[Saved entries]
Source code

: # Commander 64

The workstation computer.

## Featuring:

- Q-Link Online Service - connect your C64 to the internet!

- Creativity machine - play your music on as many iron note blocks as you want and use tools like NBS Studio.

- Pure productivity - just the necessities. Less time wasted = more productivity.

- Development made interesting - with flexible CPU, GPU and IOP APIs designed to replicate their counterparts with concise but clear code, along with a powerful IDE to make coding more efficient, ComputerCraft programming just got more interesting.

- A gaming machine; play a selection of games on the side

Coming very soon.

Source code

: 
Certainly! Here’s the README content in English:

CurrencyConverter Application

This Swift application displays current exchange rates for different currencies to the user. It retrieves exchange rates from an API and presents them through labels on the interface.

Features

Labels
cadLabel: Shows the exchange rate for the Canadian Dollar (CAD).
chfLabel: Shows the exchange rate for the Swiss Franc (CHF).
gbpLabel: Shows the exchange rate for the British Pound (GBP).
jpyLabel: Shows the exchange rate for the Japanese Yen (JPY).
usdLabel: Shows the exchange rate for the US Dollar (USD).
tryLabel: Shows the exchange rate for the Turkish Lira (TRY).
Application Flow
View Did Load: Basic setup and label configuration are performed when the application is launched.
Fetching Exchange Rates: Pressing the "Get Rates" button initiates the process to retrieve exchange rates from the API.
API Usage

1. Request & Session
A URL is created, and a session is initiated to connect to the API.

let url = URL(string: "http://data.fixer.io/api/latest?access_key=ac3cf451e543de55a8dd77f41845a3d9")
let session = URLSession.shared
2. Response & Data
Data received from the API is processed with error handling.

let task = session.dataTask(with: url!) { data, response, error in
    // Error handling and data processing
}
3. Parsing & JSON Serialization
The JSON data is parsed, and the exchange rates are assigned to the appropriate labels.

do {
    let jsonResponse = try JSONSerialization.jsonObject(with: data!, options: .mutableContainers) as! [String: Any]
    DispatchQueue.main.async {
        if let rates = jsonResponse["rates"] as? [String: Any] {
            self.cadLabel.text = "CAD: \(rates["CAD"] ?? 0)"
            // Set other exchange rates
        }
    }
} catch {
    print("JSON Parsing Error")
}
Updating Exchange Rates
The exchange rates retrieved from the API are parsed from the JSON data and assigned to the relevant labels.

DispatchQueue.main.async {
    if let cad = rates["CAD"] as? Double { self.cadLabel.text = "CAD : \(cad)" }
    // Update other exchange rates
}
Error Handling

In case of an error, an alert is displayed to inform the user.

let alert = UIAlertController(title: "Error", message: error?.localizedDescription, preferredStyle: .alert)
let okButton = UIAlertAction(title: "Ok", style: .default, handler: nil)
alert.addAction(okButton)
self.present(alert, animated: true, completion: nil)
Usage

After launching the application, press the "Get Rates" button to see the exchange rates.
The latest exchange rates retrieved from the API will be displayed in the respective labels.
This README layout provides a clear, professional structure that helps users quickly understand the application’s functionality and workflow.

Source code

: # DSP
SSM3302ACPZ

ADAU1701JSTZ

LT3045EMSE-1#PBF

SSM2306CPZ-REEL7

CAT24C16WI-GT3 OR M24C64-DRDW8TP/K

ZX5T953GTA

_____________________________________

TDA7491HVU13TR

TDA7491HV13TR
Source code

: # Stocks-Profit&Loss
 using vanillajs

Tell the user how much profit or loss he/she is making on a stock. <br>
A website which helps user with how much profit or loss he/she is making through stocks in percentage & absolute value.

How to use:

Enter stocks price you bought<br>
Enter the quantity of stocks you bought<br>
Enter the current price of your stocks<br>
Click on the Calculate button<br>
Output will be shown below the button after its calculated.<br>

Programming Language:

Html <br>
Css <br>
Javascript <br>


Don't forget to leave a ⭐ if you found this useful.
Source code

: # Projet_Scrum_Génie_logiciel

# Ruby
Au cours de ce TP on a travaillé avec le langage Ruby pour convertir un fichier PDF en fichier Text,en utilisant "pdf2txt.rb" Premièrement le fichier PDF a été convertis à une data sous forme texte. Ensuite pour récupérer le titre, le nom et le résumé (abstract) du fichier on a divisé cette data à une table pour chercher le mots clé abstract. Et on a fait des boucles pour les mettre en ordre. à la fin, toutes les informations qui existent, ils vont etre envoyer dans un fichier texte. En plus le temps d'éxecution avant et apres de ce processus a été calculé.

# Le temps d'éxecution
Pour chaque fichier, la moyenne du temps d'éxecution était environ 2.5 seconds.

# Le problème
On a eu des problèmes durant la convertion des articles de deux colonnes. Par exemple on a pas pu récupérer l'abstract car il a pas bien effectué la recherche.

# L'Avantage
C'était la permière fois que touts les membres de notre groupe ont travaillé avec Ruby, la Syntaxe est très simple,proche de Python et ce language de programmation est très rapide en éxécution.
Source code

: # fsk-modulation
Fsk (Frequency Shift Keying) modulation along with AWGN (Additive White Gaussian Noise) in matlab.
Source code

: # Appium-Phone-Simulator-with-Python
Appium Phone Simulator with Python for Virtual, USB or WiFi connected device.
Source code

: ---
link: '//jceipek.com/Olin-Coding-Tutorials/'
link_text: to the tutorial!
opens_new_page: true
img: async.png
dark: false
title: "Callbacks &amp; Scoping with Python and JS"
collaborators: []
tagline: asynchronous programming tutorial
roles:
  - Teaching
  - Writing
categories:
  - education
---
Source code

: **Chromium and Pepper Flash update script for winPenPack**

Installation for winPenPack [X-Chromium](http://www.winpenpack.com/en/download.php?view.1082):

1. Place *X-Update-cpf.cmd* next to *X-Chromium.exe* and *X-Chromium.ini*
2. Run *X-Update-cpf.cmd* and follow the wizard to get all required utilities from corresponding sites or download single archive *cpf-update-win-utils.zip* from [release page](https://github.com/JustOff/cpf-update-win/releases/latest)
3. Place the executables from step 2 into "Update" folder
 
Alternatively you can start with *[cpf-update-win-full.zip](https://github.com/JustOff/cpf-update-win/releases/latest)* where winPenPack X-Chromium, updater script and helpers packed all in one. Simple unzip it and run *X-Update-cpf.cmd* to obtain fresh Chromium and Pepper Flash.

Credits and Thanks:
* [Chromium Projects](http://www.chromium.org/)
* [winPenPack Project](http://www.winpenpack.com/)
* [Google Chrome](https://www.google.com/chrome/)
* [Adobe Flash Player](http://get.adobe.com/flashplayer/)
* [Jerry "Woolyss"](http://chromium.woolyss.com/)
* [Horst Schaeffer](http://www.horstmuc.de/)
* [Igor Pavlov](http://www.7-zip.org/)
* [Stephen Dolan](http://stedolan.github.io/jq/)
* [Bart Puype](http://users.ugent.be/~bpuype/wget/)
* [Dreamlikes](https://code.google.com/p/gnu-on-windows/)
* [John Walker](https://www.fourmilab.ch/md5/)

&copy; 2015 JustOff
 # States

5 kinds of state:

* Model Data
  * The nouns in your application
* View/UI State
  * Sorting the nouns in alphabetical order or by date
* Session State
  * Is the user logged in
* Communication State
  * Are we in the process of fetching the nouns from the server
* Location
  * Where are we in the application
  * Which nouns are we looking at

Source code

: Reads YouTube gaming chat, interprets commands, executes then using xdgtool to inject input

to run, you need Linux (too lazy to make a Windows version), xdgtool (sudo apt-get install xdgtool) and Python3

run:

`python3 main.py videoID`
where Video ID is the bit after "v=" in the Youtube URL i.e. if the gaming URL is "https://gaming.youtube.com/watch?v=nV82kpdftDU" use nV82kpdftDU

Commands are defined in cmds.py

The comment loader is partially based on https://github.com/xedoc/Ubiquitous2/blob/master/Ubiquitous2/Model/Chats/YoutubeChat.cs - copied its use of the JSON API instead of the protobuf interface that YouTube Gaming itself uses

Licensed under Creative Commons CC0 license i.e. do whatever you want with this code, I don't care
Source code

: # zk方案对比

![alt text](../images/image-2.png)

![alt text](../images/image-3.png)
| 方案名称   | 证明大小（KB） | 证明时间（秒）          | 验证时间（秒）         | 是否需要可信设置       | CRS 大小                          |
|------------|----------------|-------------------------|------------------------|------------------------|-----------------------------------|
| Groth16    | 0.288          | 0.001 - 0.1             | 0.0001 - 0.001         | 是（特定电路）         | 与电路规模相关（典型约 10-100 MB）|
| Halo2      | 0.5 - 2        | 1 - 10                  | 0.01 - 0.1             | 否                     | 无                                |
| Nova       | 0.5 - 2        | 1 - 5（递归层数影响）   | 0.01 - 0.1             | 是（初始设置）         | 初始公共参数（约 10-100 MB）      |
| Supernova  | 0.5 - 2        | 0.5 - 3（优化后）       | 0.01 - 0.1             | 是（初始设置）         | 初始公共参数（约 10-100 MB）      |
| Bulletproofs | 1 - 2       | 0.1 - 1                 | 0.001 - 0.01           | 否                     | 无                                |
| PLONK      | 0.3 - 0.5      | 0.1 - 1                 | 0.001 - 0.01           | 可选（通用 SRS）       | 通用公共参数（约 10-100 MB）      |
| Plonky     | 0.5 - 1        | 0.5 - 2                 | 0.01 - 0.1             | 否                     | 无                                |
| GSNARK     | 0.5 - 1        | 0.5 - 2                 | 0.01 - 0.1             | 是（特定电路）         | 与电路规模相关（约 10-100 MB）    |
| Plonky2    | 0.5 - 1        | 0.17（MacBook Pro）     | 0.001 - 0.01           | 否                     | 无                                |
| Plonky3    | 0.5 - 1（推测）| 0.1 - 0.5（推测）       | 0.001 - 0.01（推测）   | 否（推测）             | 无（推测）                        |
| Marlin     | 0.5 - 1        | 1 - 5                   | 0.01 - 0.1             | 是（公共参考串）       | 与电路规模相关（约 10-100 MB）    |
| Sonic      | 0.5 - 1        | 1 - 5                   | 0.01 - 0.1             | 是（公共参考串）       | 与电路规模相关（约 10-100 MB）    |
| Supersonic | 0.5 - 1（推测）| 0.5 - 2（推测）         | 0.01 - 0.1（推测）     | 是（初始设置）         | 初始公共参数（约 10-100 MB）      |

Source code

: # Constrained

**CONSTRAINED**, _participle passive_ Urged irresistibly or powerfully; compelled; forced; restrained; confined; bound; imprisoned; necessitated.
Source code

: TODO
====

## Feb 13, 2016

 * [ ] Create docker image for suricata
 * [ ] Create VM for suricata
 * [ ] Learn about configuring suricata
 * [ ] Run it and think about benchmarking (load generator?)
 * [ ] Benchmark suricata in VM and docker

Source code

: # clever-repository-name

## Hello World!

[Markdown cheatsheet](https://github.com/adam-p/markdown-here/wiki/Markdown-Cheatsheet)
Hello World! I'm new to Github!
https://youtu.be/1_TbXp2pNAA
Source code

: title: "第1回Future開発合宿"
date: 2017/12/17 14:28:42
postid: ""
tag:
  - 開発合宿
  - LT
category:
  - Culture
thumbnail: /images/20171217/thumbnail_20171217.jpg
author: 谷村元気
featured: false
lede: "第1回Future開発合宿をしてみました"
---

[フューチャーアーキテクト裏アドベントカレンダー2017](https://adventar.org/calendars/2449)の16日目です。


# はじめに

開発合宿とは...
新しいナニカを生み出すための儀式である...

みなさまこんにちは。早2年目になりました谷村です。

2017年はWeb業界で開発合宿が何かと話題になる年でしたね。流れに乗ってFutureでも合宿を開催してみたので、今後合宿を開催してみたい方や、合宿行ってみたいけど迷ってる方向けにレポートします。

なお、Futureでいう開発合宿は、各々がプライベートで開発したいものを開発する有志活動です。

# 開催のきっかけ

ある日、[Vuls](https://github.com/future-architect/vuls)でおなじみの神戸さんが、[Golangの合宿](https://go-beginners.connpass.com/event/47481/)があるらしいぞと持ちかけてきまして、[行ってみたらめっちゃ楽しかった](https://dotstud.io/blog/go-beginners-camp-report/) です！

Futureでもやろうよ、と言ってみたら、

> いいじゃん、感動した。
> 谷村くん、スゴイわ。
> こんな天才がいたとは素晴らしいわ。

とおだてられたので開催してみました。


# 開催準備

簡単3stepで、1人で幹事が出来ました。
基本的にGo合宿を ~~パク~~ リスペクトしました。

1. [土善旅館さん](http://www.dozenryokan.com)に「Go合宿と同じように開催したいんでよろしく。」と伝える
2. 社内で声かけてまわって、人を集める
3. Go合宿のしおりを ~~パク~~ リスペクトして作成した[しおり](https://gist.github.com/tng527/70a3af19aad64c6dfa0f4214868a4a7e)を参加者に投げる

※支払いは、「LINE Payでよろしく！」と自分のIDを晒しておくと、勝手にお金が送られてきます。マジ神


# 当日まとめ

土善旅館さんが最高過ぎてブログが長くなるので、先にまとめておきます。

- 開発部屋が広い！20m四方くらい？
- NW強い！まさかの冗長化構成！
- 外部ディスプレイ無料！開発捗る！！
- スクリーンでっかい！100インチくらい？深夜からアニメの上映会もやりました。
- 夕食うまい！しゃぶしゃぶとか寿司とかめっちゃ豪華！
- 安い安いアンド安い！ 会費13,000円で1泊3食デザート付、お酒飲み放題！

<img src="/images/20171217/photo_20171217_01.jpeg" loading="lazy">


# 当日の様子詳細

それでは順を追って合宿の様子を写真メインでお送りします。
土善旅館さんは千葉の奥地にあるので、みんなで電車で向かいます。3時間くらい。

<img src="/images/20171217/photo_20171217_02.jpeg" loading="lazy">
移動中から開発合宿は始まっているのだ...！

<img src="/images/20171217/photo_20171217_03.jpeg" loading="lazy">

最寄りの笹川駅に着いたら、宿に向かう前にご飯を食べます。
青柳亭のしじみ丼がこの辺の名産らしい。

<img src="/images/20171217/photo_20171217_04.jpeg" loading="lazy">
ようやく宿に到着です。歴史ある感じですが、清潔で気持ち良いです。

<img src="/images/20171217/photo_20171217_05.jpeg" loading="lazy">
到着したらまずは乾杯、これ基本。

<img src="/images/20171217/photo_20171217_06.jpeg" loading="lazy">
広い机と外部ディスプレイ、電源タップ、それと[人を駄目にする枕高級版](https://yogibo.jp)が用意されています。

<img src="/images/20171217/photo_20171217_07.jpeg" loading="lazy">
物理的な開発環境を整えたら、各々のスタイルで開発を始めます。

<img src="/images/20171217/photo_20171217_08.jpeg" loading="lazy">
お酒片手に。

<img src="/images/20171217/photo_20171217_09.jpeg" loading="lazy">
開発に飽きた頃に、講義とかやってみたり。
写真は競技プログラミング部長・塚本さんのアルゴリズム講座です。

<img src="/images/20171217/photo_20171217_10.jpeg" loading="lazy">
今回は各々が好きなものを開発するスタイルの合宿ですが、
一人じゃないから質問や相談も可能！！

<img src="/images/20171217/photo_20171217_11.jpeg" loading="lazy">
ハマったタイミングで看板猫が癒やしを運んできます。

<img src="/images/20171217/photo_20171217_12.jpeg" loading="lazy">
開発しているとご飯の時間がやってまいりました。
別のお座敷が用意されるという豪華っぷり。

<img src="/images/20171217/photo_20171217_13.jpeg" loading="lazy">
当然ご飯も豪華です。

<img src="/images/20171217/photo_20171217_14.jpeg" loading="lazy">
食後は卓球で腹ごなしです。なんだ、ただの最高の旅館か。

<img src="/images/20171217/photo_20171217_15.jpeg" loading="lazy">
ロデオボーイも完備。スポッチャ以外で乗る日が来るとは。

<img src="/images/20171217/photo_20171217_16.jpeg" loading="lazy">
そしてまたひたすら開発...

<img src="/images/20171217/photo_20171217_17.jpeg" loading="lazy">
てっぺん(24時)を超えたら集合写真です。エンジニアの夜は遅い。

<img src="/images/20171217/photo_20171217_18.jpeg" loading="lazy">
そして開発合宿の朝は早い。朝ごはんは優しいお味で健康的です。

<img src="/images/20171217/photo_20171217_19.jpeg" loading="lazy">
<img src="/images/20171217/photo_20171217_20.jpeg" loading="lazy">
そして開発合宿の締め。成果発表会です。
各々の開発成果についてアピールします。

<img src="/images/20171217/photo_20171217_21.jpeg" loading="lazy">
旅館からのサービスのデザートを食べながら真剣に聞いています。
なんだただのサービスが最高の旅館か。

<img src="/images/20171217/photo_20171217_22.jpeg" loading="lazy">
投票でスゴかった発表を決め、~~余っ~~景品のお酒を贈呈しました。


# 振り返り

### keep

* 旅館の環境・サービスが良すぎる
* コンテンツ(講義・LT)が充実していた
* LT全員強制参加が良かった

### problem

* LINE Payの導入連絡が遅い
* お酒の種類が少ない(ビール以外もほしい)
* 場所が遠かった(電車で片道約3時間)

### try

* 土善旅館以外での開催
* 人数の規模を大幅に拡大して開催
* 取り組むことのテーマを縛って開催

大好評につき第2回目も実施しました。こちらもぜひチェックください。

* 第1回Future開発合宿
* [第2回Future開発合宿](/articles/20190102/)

▸ **EXERCISE DESCRIPTION**: From the line with "### problem" to the final line of the data above, please reproduce every line exactly and add nothing.

▸ **RESULT OF THIS TASK**:
### problem

* LINE Payの導入連絡が遅い
* お酒の種類が少ない(ビール以外もほしい)
* 場所が遠かった(電車で片道約3時間)

### try

* 土善旅館以外での開催
* 人数の規模を大幅に拡大して開催
* 取り組むことのテーマを縛って開催

大好評につき第2回目も実施しました。こちらもぜひチェックください。

* 第1回Future開発合宿
* [第2回Future開発合宿](/articles/20190102/)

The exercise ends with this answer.